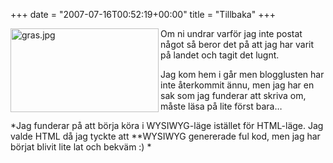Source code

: +++
date = "2007-07-16T00:52:19+00:00"
title = "Tillbaka"
+++

<img src="http://cdn.junkpile.se/2007/07/gras.jpg" title="gras.jpg" alt="gras.jpg" align="left" height="134" width="237" />Om ni undrar varför jag inte postat något så beror det på att jag har varit på landet och tagit det lugnt.

Jag kom hem i går men blogglusten har inte återkommit ännu, men jag har en sak som jag funderar att skriva om, måste läsa på lite först bara&#8230;

*Jag funderar på att börja köra i WYSIWYG-läge istället för HTML-läge. Jag valde HTML då jag tyckte att **WYSIWYG genererade ful kod, men jag har börjat blivit lite lat och bekväm :) *

<small></small>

# # # # # # #

**What is required**
Once you reach the line that holds "Jag kom hem", print it and every line after it through the end of the records, word for word.

**Written answer**
Jag kom hem i går men blogglusten har inte återkommit ännu, men jag har en sak som jag funderar att skriva om, måste läsa på lite först bara&#8230;

*Jag funderar på att börja köra i WYSIWYG-läge istället för HTML-läge. Jag valde HTML då jag tyckte att **WYSIWYG genererade ful kod, men jag har börjat blivit lite lat och bekväm :) *

<small></small>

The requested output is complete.